Always in circles.
Ever since the Russian revolution in 1917, Russian society has been in a somewhat stagnant state. Communism and its emphasis on collectivism have engrained in the Russian psyche a concept of shared responsibility, which in reality means that no responsibility is taken, and that guilt becomes collective. In what is as a whole a violent society, this becomes a problem, because perpetrator and victim become part of a harmonious whole, in which the guilt is collectively shared. This leads to the opposite of progress: a life lived in circles.

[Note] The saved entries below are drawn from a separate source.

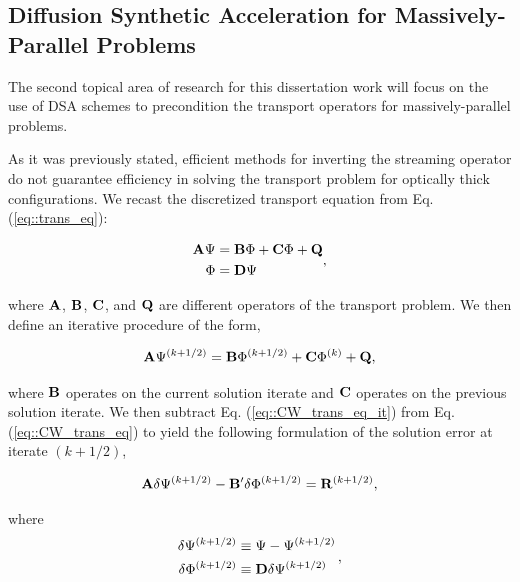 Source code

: \documentclass[11pt]{article}
\begin{document}
\subsection{Diffusion Synthetic Acceleration for Massively-Parallel Problems}
\label{sec::CW_DSA}

The second topical area of research for this dissertation work will focus on the use of DSA schemes to precondition the transport operators for massively-parallel problems.

As it was previously stated, efficient methods for inverting the streaming operator do not guarantee efficiency in solving the transport problem for optically thick configurations. We recast the discretized transport equation from Eq. (\ref{eq::trans_eq}):

\begin{equation}
\label{eq::CW_trans_eq}
\begin{aligned}
{\bf A} \Psi &= {\bf B} \Phi +  {\bf C} \Phi + {\bf Q} \\
\Phi &= {\bf D} \Psi
\end{aligned} ,
\end{equation}

\noindent where ${\bf A}$, ${\bf B}$, ${\bf C}$, and ${\bf Q}$ are different operators of the transport problem. We then define an iterative procedure of the form,

\begin{equation}
\label{eq::CW_trans_eq_it}
{\bf A} \Psi^{(k+1/2)} = {\bf B} \Phi^{(k+1/2)} + {\bf C} \Phi^{(k)} + {\bf Q},
\end{equation}

\noindent where ${\bf B}$ operates on the current solution iterate and ${\bf C}$ operates on the previous solution iterate. We then subtract Eq. (\ref{eq::CW_trans_eq_it}) from Eq. (\ref{eq::CW_trans_eq}) to yield the following formulation of the solution error at iterate $(k+1/2)$,

\begin{equation}
\label{eq::CW_trans_eq_it_diff}
{\bf A} \delta \Psi^{(k+1/2)} - {\bf B}' \delta \Phi^{(k+1/2)} = {\bf R}^{(k+1/2)}, 
\end{equation}

\noindent where
\begin{equation}
\label{eq::CW_delta_fluxes}
\begin{aligned}
\delta \Psi^{(k+1/2)} &\equiv  \Psi - \Psi^{(k+1/2)} \\
\delta \Phi^{(k+1/2)} &\equiv {\bf D} \delta \Psi^{(k+1/2)}
\end{aligned} \, ,
\end{equation}
\end{document}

In such a world, as soon as the protagonist of Sergei Loznitsa’s A Gentle Creature steps off the train to visit the prison her husband is incarcerated in for a crime that is not disclosed, she has reached a point of no return. She enters a world where people are cogs in a system, perfectly capable of acting individually, but having those individual actions immediately become part of the system, and as such part of everyone. The unnamed woman has come to the prison to find out why a parcel she sent to her husband has been returned unopened. This will turn out to be a slow, grinding descent into a bureaucratic and humanistic hell. The prison and the village that lies next to it and feeds off it are a metaphor for Russian society, which is open to welcoming outsiders, hospitable to those who will join in, but will also abuse and spit out those who do not, perpetually covered by the collective. The woman, too gentle a creature, is one such person that does not fit in. Played by Vasilina Makovtseva (her first role on the big screen) in somber, helpless tones, and with a body language that speaks defeat all too soon, the woman is consistently brushed off by prison staff and corrupt villagers in an at times Kafkaesque journey that plays somewhat like a social-realist version of Aleksei German’s Hard to be a God.

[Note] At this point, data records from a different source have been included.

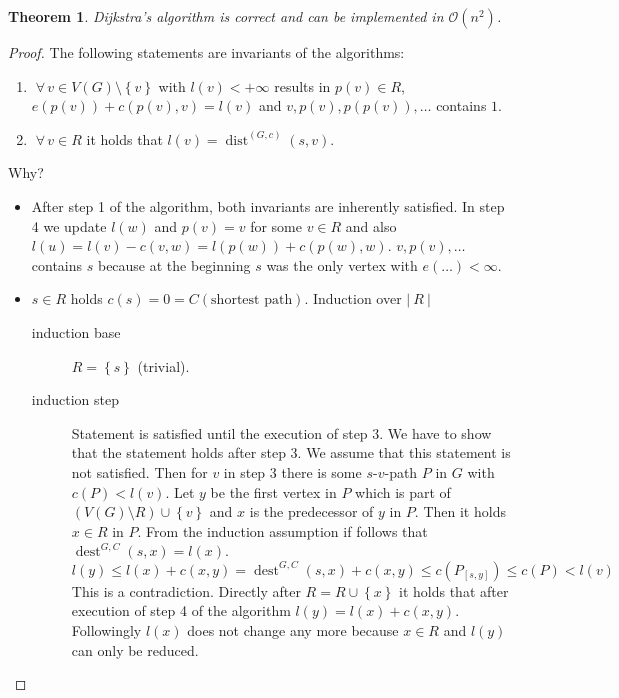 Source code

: \documentclass{article}
\newtheorem{theorem}{Theorem}
\newcommand{\card}[1]{\left|\:\!#1\:\!\right|}
\newcommand{\set}[1]{\left\{#1\right\}}
\newcommand{\gath}[2]{$#1$-$#2$-path} %
\newcommand{\fall}{\;\forall\,}
\begin{document}
\begin{theorem}\label{satz-3.2}
  Dijkstra's algorithm is correct and can be implemented in $\mathcal{O}(n^2)$.
\end{theorem}

\begin{proof}
  The following statements are invariants of the algorithms:
  \begin{enumerate}
    \item $\fall v \in V(G) \setminus \set{v}$ with $l(v) < +\infty$ results in $p(v) \in R$, $e(p(v)) + c(p(v), v) = l(v)$ and $v, p(v), p(p(v)), \ldots$ contains $1$.
    \item $\fall v \in R$ it holds that $l(v) = \operatorname{dist}^{(G,c)}(s, v)$.
  \end{enumerate}
  Why?
  \begin{itemize}
    \item
      After step 1 of the algorithm, both invariants are inherently satisfied.
      In step 4 we update $l(w)$ and $p(v) = v$ for some $v \in R$ and also $l(u) = l(v) - c(v, w) = l(p(w)) + c(p(w), w)$. $v, p(v), \ldots$ contains $s$ because at the beginning $s$ was the only vertex with $e(\dots) < \infty$.
    \item
      $s \in R$ holds $c(s) = 0 = C(\text{shortest path})$.
      Induction over $\card{R}$
      \begin{description}
        \item[induction base] $R = \set{s}$ (trivial).
        \item[induction step] Statement is satisfied until the execution of step 3. We have to show that the statement holds after step 3. We assume that this statement is not satisfied. Then for $v$ in step 3 there is some \gath sv $P$ in $G$ with $c(P) < l(v)$. Let $y$ be the first vertex in $P$ which is part of $(V(G) \setminus R) \cup \set{v}$ and $x$ is the predecessor of $y$ in $P$.
        Then it holds $x \in R$ in $P$. From the induction assumption if follows that $\operatorname{dest}^{G,C}(s,x) = l(x)$.
        \[
          l(y) \leq l(x) + c(x, y) = \operatorname{dest}^{G,C}(s, x) + c(x,y) \leq c(P_{[s,y]}) \leq c(P) < l(v)
        \]
        This is a contradiction.
        Directly after $R = R \cup \set{x}$ it holds that after execution of step 4 of the algorithm $l(y) = l(x) + c(x, y)$. Followingly $l(x)$ does not change any more because $x \in R$ and $l(y)$ can only be reduced.
      \end{description}
  \end{itemize}
\end{proof}
\end{document}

Loznitsa is better known for his documentaries (including 2015 ICS nominee Maïdan), in which he shows himself to be a very observant filmmaker. His feature films are characterized by long, lingering shots that have that same observant sensibility, sparse with dialogue, rigorous in its formalism. Shooting in cinemascope, Loznitsa on several occasions fills the width of the frame with people, all huddled close together in a prison office or a hostel community room, creating a suffocating effect that mimics the suffocation felt by the central character who is somewhere in that frame, helpless, hopeless, and not attuned to this Russia. At other times, he uses the large canvas to place the protagonist in the wide open, but casts her as a small figure in an unfriendly looking world. These images combined confirm the oppressiveness of the Russian collective and the position of the individual within it, a carefully painted image of a society that cannot move forward as a result of a system that pushed out the individual, leading to a shared sense of defeatism and fatalism, and a denial of culpability and the negatives that the system brought with it.

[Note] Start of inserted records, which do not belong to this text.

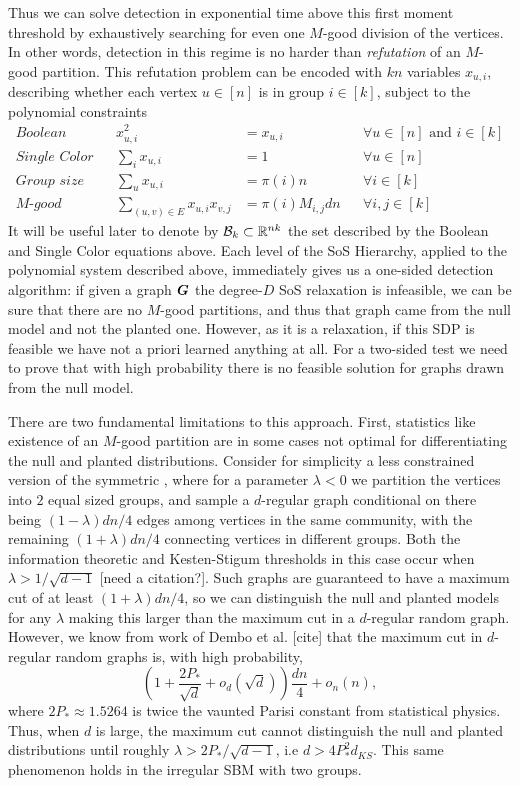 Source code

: Thus we can solve detection in exponential time above this first moment threshold by exhaustively searching for even one $M$-good division of the vertices. In other words, detection in this regime is no harder than \emph{refutation} of an $M$-good partition. This refutation problem can be encoded with $kn$ variables $x_{u,i}$, describing whether each vertex $u \in [n]$ is in group $i \in [k]$, subject to the polynomial constraints
%
\begin{align*}
	\textit{Boolean} & & x_{u,i}^2 &= x_{u,i} & &\forall u\in[n] \text{ and } i\in [k] \\
	\textit{Single Color} & & \sum_i x_{u,i} &= 1 & &\forall u\in[n] \\
	\textit{Group size} & &\sum_u x_{u,i} &= \pi(i)n  & & \forall i\in[k]\\
	\textit{$M$-good} & &\sum_{(u,v)\in E} x_{u,i}x_{v,j} &= \pi(i)M_{i,j}dn & &\forall i,j\in[k]
\end{align*}
%
It will be useful later to denote by $\mathcal{B}_k \subset \mathbb{R}^{nk}$ the set described by the Boolean and Single Color equations above. Each level of the SoS Hierarchy, applied to the polynomial system described above, immediately gives us a one-sided detection algorithm: if given a graph $\boldsymbol{G}$ the degree-$D$ SoS relaxation is infeasible, we can be sure that there are no $M$-good partitions, and thus that graph came from the null model and not the planted one. However, as it is a relaxation, if this SDP is feasible we have not a priori learned anything at all. For a two-sided test we need to prove that with high probability there is no feasible solution for graphs drawn from the null model. 

There are two fundamental limitations to this approach. First, statistics like existence of an $M$-good partition are in some cases not optimal for differentiating the null and planted distributions. Consider for simplicity a less constrained version of the symmetric \model, where for a parameter $\lambda<0$ we partition the vertices into $2$ equal sized groups, and sample a $d$-regular graph conditional on there being $(1-\lambda)dn/4$ edges among vertices in the same community, with the remaining $(1 + \lambda)dn/4$ connecting vertices in different groups. Both the information theoretic and Kesten-Stigum thresholds in this case occur when $\lambda > 1/\sqrt{d-1}$ [need a citation?]. Such graphs are guaranteed to have a maximum cut of at least $(1+\lambda)dn/4$, so we can distinguish the null and planted models for any $\lambda$ making this larger than the maximum cut in a $d$-regular random graph. However, we know from work of Dembo et al. [cite] that the maximum cut in $d$-regular random graphs is, with high probability,
$$
    \left(1 + \frac{2P_\ast}{\sqrt d} + o_d(\sqrt d)\right)\frac{dn}{4} + o_n(n),
$$ 
where $2P_\ast \approx 1.5264$ is twice the vaunted Parisi constant from statistical physics. Thus, when $d$ is large, the maximum cut cannot distinguish the null and planted distributions until roughly $\lambda > 2P_\ast/\sqrt{d-1}$, i.e $d > 4P_\ast^2 d_{KS}$. This same phenomenon holds in the irregular SBM with two groups.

This collective denial can best be seen in a protracted scene near the end of the film. In a surreal setting, all characters that the protagonist encountered on her journey return. While for non-Russians the dialogue in this scene is too cryptic, the positivity about the Motherland is hard to miss. It is a pattern that has returned in the film several times, where characters nostalgically reminisce about the older days (i.e. the communist era), but nowhere does it come to the forefront more than here. Given what came before, Loznitsa’s cynicism is unmissable here, especially considering what comes next. It’s not exactly subtle, but it packs a powerful punch, after which Loznitsa does turn up the subtlety in the coda, which repeats the theme of this country going in circles.
Always in circles.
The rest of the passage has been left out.